Narrator: Robert Whitfield
Source: Sacramento Library (audio) + I own the print version
Rating: 10 out of 10
Pages: 160 (paper version)
Originally Published: 1945
Synopsis (back cover): C. S. Lewis takes us on a profound journey through both heaven and hell in this engaging allegorical tale. Using his extraordinary descriptive powers, Lewis introduces us to supernatural beings who will change the way we think about good and evil. In The Great Divorce C. S. Lewis again employs his formidable talent for fable and allegory. The writer, in a dream, finds himself in a bus which travels between Hell and Heaven. In Lewis’s own words, “If we insist on keeping Hell (or even earth) we shall not see Heaven: if we accept Heaven then we shall not be able to retain even the smallest and most intimate souvenirs of Hell.”
Overall Impression: I’d picked up the print version of this at a library book sale a long time ago. I was hesitant to read it because I thought it was nonfiction and Lewis’s nonfiction requires more brain power than I usually have in reserve. But then I got a set of CS Lewis books on CD from the library, and The Great Divorce was one of them. It’s fiction! It’s fantasy! There’s a bus! And the suburbs! And angels! And ghosts! And it’s one of the best books I’ve ever read. I struggle to explain why and how much I loved Lewis’s descriptions of heaven and hell. Heaven is intensely real (so much it can hurt) and hell is…the suburbs. But it’s so much more than that. Lewis’s characters struggle with the same things we struggle with — intellectualism to the point that God can’t exist, selfish love that can end up detrimental, feeling like we’re “good enough” — all of our excuses for not loving and surrendering to God are in this book. This is my favorite book of the year so far — you’ve got to read it!
Positives: Everything. This is the perfect allegorical tale.
Negatives: I can’t come up with anything. I’ve seen others argue with his theology, but this is an allegory and a beautiful way to describe the emptiness of hell and the fullness of heaven.
Narration: Top notch. Whitfield brings The Great Divorce to life.

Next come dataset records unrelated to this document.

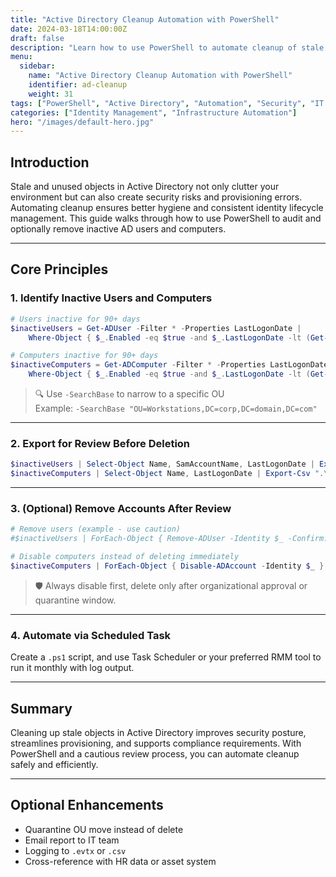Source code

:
```yaml
---
title: "Active Directory Cleanup Automation with PowerShell"
date: 2024-03-18T14:00:00Z
draft: false
description: "Learn how to use PowerShell to automate cleanup of stale user and computer accounts in Active Directory"
menu:
  sidebar:
    name: "Active Directory Cleanup Automation with PowerShell"
    identifier: ad-cleanup
    weight: 31
tags: ["PowerShell", "Active Directory", "Automation", "Security", "IT Operations"]
categories: ["Identity Management", "Infrastructure Automation"]
hero: "/images/default-hero.jpg"
---
```


## Introduction

Stale and unused objects in Active Directory not only clutter your environment but can also create security risks and provisioning errors. Automating cleanup ensures better hygiene and consistent identity lifecycle management. This guide walks through how to use PowerShell to audit and optionally remove inactive AD users and computers.

---

## Core Principles

### 1. Identify Inactive Users and Computers

```powershell
# Users inactive for 90+ days
$inactiveUsers = Get-ADUser -Filter * -Properties LastLogonDate |
    Where-Object { $_.Enabled -eq $true -and $_.LastLogonDate -lt (Get-Date).AddDays(-90) }

# Computers inactive for 90+ days
$inactiveComputers = Get-ADComputer -Filter * -Properties LastLogonDate |
    Where-Object { $_.Enabled -eq $true -and $_.LastLogonDate -lt (Get-Date).AddDays(-90) }
```

> 🔍 Use `-SearchBase` to narrow to a specific OU  
> Example: `-SearchBase "OU=Workstations,DC=corp,DC=domain,DC=com"`

---

### 2. Export for Review Before Deletion

```powershell
$inactiveUsers | Select-Object Name, SamAccountName, LastLogonDate | Export-Csv ".\InactiveUsers.csv" -NoTypeInformation
$inactiveComputers | Select-Object Name, LastLogonDate | Export-Csv ".\InactiveComputers.csv" -NoTypeInformation
```

---

### 3. (Optional) Remove Accounts After Review

```powershell
# Remove users (example - use caution)
#$inactiveUsers | ForEach-Object { Remove-ADUser -Identity $_ -Confirm:$false }

# Disable computers instead of deleting immediately
$inactiveComputers | ForEach-Object { Disable-ADAccount -Identity $_ }
```

> 🛡️ Always disable first, delete only after organizational approval or quarantine window.

---

### 4. Automate via Scheduled Task

Create a `.ps1` script, and use Task Scheduler or your preferred RMM tool to run it monthly with log output.

---

## Summary

Cleaning up stale objects in Active Directory improves security posture, streamlines provisioning, and supports compliance requirements. With PowerShell and a cautious review process, you can automate cleanup safely and efficiently.

---

## Optional Enhancements

- Quarantine OU move instead of delete
- Email report to IT team
- Logging to `.evtx` or `.csv`
- Cross-reference with HR data or asset system
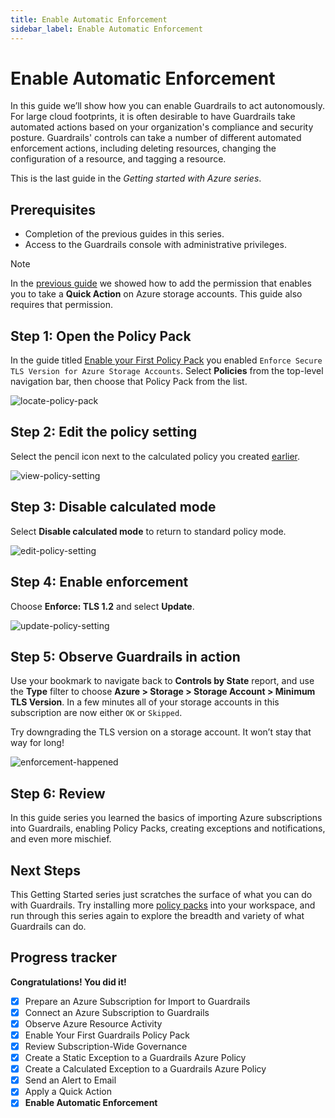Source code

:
 ```yaml
---
title: Enable Automatic Enforcement
sidebar_label: Enable Automatic Enforcement
---
```


# Enable Automatic Enforcement

In this guide we’ll show how you can enable Guardrails to act autonomously. For large cloud footprints, it is often desirable to have Guardrails take automated actions based on your organization's compliance and security posture. Guardrails' controls can take a number of different automated enforcement actions, including deleting resources, changing the configuration of a resource, and tagging a resource.

This is the last guide in the *Getting started with Azure series*.

## Prerequisites

- Completion of the previous guides in this series.
- Access to the Guardrails console with administrative privileges.

> [!NOTE]
> In the [previous guide](/guardrails/docs/getting-started/getting-started-azure/apply-quick-action) we showed how to add the permission that enables you to take a **Quick Action** on Azure storage accounts. This guide also requires that permission.


## Step 1: Open the Policy Pack

In the guide titled [Enable your First Policy Pack](/guardrails/docs/getting-started/getting-started-azure/enable-policy-pack) you enabled `Enforce Secure TLS Version for Azure Storage Accounts`. Select **Policies** from the top-level navigation bar, then choose that Policy Pack from the list.

<p><img alt="locate-policy-pack" src="/images/docs/guardrails/getting-started/getting-started-azure/enable-enforcement/locate-policy-pack.png"/></p>

## Step 2: Edit the policy setting

Select the pencil icon next to the calculated policy you created [earlier](/guardrails/docs/getting-started/getting-started-gcp/create-calculated-exception).

<p><img alt="view-policy-setting" src="/images/docs/guardrails/getting-started/getting-started-azure/enable-enforcement/view-policy-setting.png"/></p>

## Step 3: Disable calculated mode

  
Select **Disable calculated mode** to return to standard policy mode.

<p><img alt="edit-policy-setting" src="/images/docs/guardrails/getting-started/getting-started-azure/enable-enforcement/edit-policy-setting.png"/></p>  

## Step 4: Enable enforcement

Choose **Enforce: TLS 1.2** and select **Update**.

<p><img alt="update-policy-setting" src="/images/docs/guardrails/getting-started/getting-started-azure/enable-enforcement/choose-setting.png"/></p>

## Step 5: Observe Guardrails in action

Use your bookmark to navigate back to **Controls by State** report, and use the **Type** filter to choose **Azure > Storage > Storage Account > Minimum TLS Version**. In a few minutes all of your storage accounts in this subscription are now either `OK` or `Skipped`.

Try downgrading the TLS version on a storage account. It won’t stay that way for long!

<p><img alt="enforcement-happened" src="/images/docs/guardrails/getting-started/getting-started-azure/enable-enforcement/raw-all-ok-or-skipped.png"/></p>

## Step 6: Review

In this guide series you learned the basics of importing Azure subscriptions into Guardrails, enabling Policy Packs, creating exceptions and notifications, and even more mischief.

## Next Steps

This Getting Started series just scratches the surface of what you can do with Guardrails. Try installing more [policy packs](https://hub.guardrails.com) into your workspace, and run through this series again to explore the breadth and variety of what Guardrails can do. 

## Progress tracker

**Congratulations! You did it!**
  
- [x] Prepare an Azure Subscription for Import to Guardrails
- [x] Connect an Azure Subscription to Guardrails
- [x] Observe Azure Resource Activity
- [x] Enable Your First Guardrails Policy Pack
- [x] Review Subscription-Wide Governance
- [x] Create a Static Exception to a Guardrails Azure Policy
- [x] Create a Calculated Exception to a Guardrails Azure Policy
- [x] Send an Alert to Email
- [x] Apply a Quick Action
- [x] **Enable Automatic Enforcement**
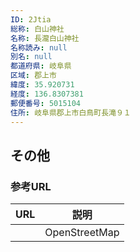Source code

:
 ```yaml
---
ID: 2Jtia
総称: 白山神社
名称: 長瀧白山神社
名称読み: null
別名: null
都道府県: 岐阜県
区域: 郡上市
緯度: 35.920731
経度: 136.8307381
郵便番号: 5015104
住所: 岐阜県郡上市白鳥町長滝９１
---
```


## その他

### 参考URL

| URL | 説明          |
| --- | ------------- |
|     | OpenStreetMap |

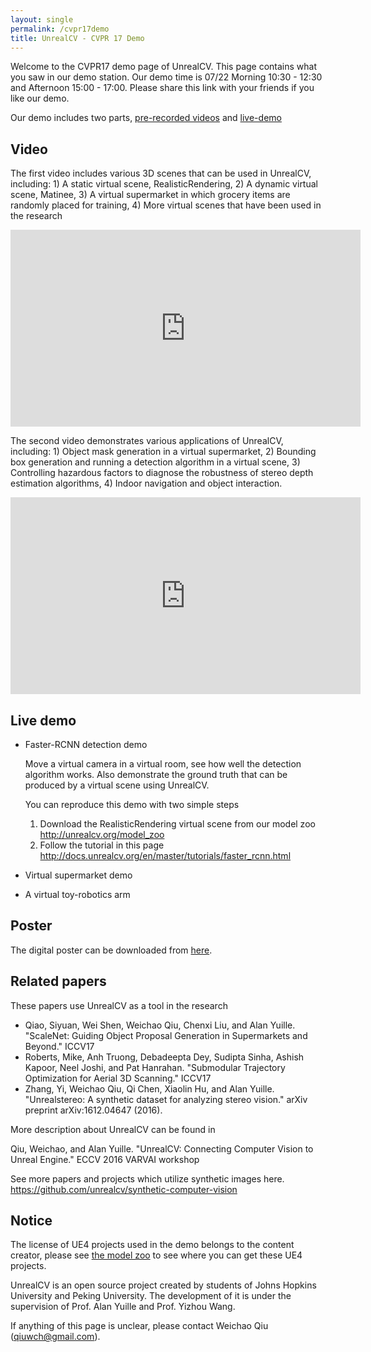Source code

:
 ```yaml
---
layout: single
permalink: /cvpr17demo
title: UnrealCV - CVPR 17 Demo
---
```


Welcome to the CVPR17 demo page of UnrealCV. This page contains what you saw in our demo station. Our demo time is 07/22 Morning 10:30 - 12:30 and Afternoon 15:00 - 17:00. Please share this link with your friends if you like our demo.

Our demo includes two parts, [pre-recorded videos](#video) and [live-demo](#demo)

<div id="video"></div>

## Video

The first video includes various 3D scenes that can be used in UnrealCV, including: 1) A static virtual scene, RealisticRendering, 2) A dynamic virtual scene, Matinee, 3) A virtual supermarket in which grocery items are randomly placed for training, 4) More virtual scenes that have been used in the research

<iframe width="560" height="315" src="https://www.youtube.com/embed/-Hsw8BFj2PU?rel=0" frameborder="0" allowfullscreen></iframe>


The second video demonstrates various applications of UnrealCV, including: 1) Object mask generation in a virtual supermarket,  2) Bounding box generation and running a detection algorithm in a virtual scene, 3) Controlling hazardous factors to diagnose the robustness of stereo depth estimation algorithms, 4) Indoor navigation and object interaction.

<iframe width="560" height="315" src="https://www.youtube.com/embed/veoreh3OYBg" frameborder="0" allowfullscreen></iframe>

<div id="demo"></div>

## Live demo

- Faster-RCNN detection demo

    Move a virtual camera in a virtual room, see how well the detection algorithm works. Also demonstrate the ground truth that can be produced by a virtual scene using UnrealCV.

    You can reproduce this demo with two simple steps

    1. Download the RealisticRendering virtual scene from our model zoo http://unrealcv.org/model_zoo
    2. Follow the tutorial in this page http://docs.unrealcv.org/en/master/tutorials/faster_rcnn.html


- Virtual supermarket demo

- A virtual toy-robotics arm

## Poster

The digital poster can be downloaded from [here](https://www.dropbox.com/s/u9lkcesbvejzmhr/UnrealCV_CVPR_poster.pdf?dl=0).

## Related papers

These papers use UnrealCV as a tool in the research

- Qiao, Siyuan, Wei Shen, Weichao Qiu, Chenxi Liu, and Alan Yuille. "ScaleNet: Guiding Object Proposal Generation in Supermarkets and Beyond." ICCV17
- Roberts, Mike, Anh Truong, Debadeepta Dey, Sudipta Sinha, Ashish Kapoor, Neel Joshi, and Pat Hanrahan. "Submodular Trajectory Optimization for Aerial 3D Scanning." ICCV17
- Zhang, Yi, Weichao Qiu, Qi Chen, Xiaolin Hu, and Alan Yuille. "Unrealstereo: A synthetic dataset for analyzing stereo vision." arXiv preprint arXiv:1612.04647 (2016).

More description about UnrealCV can be found in

Qiu, Weichao, and Alan Yuille. "UnrealCV: Connecting Computer Vision to Unreal Engine." ECCV 2016 VARVAI workshop

See more papers and projects which utilize synthetic images here. https://github.com/unrealcv/synthetic-computer-vision

## Notice

The license of UE4 projects used in the demo belongs to the content creator, please see [the model zoo](http://docs.unrealcv.org/en/master/reference/model_zoo.html) to see where you can get these UE4 projects.

UnrealCV is an open source project created by students of Johns Hopkins University and Peking University. The development of it is under the supervision of Prof. Alan Yuille and Prof. Yizhou Wang.

If anything of this page is unclear, please contact Weichao Qiu (qiuwch@gmail.com).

Other books I’ve read by CS Lewis:
The Silver Chair (review)
The Horse and His Boy (review)
Voyage of the Dawn Treader (review)
Prince Caspian (review)
The Lion the Witch and the Wardrobe
The Magician’s Nephew
Till We Have Faces (review)
Other blogger opinions:
Stephanie Cowart: “…he is given a choice to continue on to heaven or go back to hell. Sounds like a simple choice but you have to see how the author describes both places. It will blow your mind.”
Word Lily: “It took much longer to read than its slight 160-page frame would suggest — it’s dense, not spun sugar — but I can’t hold that against it. It’s a book that made me think.”
Shelf Love: “Some of this work may seem dated to modern readers. Some of it, however, is ageless and beautiful, and also helpful to think about in a spiritual sense. It’s a short treatise on choice and on joy, lucidly written.”